___ Records supplied ___
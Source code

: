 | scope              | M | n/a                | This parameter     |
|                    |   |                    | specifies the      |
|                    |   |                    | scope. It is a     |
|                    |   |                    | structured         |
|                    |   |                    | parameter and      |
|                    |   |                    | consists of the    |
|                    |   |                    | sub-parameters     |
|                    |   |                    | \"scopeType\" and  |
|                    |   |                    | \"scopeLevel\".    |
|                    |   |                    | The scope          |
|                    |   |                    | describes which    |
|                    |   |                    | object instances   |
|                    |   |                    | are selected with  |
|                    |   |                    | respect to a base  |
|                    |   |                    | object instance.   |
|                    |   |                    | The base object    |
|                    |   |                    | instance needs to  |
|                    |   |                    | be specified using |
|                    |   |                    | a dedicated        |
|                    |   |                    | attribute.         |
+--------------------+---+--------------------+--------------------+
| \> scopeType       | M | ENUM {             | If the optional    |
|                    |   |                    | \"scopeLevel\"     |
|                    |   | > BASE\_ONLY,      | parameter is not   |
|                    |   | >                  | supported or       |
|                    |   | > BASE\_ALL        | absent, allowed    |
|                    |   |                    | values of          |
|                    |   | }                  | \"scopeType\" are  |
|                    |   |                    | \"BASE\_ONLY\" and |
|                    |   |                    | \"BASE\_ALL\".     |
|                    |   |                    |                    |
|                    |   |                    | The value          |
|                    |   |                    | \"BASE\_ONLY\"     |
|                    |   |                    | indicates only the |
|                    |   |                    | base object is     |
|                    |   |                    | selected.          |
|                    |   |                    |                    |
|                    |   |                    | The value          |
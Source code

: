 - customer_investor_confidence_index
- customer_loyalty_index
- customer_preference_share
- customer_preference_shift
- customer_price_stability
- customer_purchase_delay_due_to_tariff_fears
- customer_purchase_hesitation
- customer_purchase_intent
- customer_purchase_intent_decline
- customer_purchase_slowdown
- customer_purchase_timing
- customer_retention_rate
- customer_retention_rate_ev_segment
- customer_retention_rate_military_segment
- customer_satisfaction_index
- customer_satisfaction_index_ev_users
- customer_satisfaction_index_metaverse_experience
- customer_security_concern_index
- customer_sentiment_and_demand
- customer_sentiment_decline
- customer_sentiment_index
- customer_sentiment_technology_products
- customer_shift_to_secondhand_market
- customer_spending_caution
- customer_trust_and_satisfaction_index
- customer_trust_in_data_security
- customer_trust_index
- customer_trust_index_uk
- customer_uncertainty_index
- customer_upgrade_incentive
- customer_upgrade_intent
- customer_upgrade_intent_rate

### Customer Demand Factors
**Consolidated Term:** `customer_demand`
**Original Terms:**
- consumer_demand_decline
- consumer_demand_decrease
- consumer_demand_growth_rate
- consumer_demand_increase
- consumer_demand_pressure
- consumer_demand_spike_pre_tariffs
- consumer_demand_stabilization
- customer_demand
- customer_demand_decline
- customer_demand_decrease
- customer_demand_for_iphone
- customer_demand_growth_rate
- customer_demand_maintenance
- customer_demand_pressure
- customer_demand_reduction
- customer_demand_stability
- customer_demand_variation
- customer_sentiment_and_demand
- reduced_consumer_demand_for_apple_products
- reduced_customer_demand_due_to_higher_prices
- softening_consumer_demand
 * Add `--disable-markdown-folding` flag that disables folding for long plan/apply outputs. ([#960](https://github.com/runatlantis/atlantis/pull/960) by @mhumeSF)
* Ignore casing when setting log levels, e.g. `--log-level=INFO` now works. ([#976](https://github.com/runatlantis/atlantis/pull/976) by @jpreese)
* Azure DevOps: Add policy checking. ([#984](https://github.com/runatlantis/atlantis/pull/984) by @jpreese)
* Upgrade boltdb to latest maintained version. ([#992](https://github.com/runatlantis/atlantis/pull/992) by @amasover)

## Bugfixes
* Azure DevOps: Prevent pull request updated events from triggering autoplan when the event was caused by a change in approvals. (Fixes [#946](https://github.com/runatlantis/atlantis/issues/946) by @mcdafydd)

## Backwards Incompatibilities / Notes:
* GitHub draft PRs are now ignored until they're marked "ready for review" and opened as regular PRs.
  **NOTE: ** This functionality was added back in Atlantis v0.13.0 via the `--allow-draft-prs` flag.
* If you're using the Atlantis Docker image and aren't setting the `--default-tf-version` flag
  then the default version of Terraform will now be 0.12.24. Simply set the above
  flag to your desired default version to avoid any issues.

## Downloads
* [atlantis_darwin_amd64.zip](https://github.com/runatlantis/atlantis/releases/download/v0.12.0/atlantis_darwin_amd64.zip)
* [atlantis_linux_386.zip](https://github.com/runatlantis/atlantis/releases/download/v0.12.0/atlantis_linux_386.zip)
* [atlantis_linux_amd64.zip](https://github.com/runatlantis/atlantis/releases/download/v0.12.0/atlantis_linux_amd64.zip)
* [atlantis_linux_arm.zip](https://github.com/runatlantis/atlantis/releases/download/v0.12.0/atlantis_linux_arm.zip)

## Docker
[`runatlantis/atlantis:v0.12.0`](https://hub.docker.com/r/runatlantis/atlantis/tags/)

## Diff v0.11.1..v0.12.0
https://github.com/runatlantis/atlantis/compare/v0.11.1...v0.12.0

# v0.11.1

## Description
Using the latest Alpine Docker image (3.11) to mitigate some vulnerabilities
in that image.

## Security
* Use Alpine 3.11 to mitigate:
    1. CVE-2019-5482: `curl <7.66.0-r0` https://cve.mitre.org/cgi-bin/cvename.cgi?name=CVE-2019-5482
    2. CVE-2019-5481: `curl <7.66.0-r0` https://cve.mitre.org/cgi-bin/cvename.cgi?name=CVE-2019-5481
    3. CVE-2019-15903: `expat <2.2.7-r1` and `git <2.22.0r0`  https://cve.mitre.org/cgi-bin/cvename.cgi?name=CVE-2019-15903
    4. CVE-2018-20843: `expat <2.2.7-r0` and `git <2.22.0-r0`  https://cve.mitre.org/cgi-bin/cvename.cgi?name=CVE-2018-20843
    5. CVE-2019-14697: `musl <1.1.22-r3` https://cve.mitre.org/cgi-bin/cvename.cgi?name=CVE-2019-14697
___
• What this task involves
In the entries above, find the line with "- customer_price_stability" and the line with "- customer_sentiment_technology_products", then restate word for word both of them and every line between, with nothing more.

• Response
- customer_price_stability
- customer_purchase_delay_due_to_tariff_fears
- customer_purchase_hesitation
- customer_purchase_intent
- customer_purchase_intent_decline
- customer_purchase_slowdown
- customer_purchase_timing
- customer_retention_rate
- customer_retention_rate_ev_segment
- customer_retention_rate_military_segment
- customer_satisfaction_index
- customer_satisfaction_index_ev_users
- customer_satisfaction_index_metaverse_experience
- customer_security_concern_index
- customer_sentiment_and_demand
- customer_sentiment_decline
- customer_sentiment_index
- customer_sentiment_technology_products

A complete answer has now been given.